Christophe Gurtner, PDG de Forsee Power: "La solution de la propulsion 100 % électrique est devenu un choix économique rationnel et pertinent"

Grégoire Moreau
10/06/2014


En mars 2014, en plein pic de pollution de l’air à Paris, le Président de la RATP Pierre Mongin fait part de son intention de voir la RATP passer à un parc de bus 100 % électrique d’ici 2025. Une décision lourde de conséquences pour le premier opérateur de transport public d’Europe, mais riche de promesses pour un secteur de l’électromobilité, qui peine à entrer dans les habitudes des Français. Christophe Gurtner, PDG de Forsee Power revient pour RSE Magazine sur les solutions et les défis technologiques à relever pour concrétiser cette volonté de la RATP.



Un Gruau Microbus au Luxembourg, pays qui fut parmi les premiers à déployer des lignes de bus électriques (sous licence Creative Commons)

Qu'est ce qui selon vous motive une telle volonté de changement ?

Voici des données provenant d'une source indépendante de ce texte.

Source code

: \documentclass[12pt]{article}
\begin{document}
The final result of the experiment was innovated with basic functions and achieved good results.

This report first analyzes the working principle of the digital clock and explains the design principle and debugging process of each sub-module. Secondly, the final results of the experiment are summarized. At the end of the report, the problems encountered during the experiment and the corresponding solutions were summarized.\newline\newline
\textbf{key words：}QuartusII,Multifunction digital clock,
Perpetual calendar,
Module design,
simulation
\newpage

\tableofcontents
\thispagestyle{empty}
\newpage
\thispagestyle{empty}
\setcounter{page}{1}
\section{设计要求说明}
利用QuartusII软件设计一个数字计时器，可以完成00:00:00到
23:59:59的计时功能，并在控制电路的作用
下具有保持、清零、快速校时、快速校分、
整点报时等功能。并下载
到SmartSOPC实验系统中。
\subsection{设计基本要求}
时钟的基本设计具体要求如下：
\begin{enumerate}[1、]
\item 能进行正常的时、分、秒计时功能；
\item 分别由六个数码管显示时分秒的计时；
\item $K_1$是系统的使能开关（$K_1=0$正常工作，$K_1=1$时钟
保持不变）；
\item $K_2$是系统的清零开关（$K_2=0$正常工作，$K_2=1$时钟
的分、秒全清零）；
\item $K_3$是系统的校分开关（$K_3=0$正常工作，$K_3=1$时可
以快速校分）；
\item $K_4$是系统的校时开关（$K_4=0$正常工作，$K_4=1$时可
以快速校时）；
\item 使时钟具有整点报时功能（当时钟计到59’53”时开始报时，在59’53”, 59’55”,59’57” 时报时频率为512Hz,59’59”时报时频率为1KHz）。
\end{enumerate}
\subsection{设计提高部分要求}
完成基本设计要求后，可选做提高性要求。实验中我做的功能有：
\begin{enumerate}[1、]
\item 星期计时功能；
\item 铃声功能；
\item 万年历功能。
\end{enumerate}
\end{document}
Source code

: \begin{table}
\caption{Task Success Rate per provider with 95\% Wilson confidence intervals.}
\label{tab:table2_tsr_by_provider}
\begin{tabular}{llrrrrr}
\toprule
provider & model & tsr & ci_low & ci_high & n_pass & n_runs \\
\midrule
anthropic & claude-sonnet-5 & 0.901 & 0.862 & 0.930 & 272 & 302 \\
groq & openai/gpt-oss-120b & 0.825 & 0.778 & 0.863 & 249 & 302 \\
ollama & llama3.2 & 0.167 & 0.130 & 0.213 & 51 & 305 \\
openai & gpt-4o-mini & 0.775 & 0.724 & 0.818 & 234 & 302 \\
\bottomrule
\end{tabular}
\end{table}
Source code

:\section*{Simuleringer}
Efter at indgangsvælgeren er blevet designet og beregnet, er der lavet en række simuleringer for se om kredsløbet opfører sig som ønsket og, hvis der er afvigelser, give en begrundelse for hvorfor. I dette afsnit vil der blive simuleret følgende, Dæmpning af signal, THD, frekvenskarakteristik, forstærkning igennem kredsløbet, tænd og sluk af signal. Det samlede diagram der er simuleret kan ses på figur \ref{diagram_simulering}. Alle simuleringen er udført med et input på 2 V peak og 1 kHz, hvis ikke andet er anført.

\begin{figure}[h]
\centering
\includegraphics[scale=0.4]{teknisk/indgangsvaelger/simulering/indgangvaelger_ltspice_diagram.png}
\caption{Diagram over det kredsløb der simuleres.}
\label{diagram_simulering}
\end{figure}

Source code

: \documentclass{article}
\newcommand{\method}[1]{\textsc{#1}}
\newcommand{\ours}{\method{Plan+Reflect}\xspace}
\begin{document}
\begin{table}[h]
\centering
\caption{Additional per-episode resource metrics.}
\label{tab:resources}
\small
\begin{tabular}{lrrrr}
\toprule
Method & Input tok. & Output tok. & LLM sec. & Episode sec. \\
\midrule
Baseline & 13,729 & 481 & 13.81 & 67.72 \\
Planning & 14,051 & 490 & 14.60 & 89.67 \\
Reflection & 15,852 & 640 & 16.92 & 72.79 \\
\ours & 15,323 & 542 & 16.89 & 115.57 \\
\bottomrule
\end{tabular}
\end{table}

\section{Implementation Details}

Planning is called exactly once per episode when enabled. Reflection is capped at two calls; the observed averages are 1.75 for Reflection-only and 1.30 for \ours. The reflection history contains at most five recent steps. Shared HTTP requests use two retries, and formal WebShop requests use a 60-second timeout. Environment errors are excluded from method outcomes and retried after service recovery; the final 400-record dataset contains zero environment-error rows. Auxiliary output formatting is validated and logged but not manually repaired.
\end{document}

Christophe Gurtner : Aujourd’hui, pour nous, la décision de basculement vers des bus 100 % électriques est le résultat de plusieurs raisons de contexte, certaines purement françaises. Tout d’abord, les tests qui ont été menés depuis plusieurs années sur des bus électriques sont techniquement probants. A cela s’ajoutent de vrais problèmes de pollution dans les grandes métropoles. Le sujet a été particulièrement d’actualité au mois de mars à Paris.
 
Au niveau européen, le problème de la pollution est sur la table tous les jours. Mais en réalité, l’impulsion vient de pays comme la Chine où la pollution est bien plus importante, et où une partie de la pollution part travailler le matin masquée pour limiter les conséquences de cette pollution sur la santé. Sur place, le basculement vers des bus électriques a été beaucoup plus rapide, et des milliers de bus sont déjà électriques. Nous avons aussi des problèmes de pollution et nous disposons également de solutions techniques. Mais nous devons maintenant les mettre en œuvre.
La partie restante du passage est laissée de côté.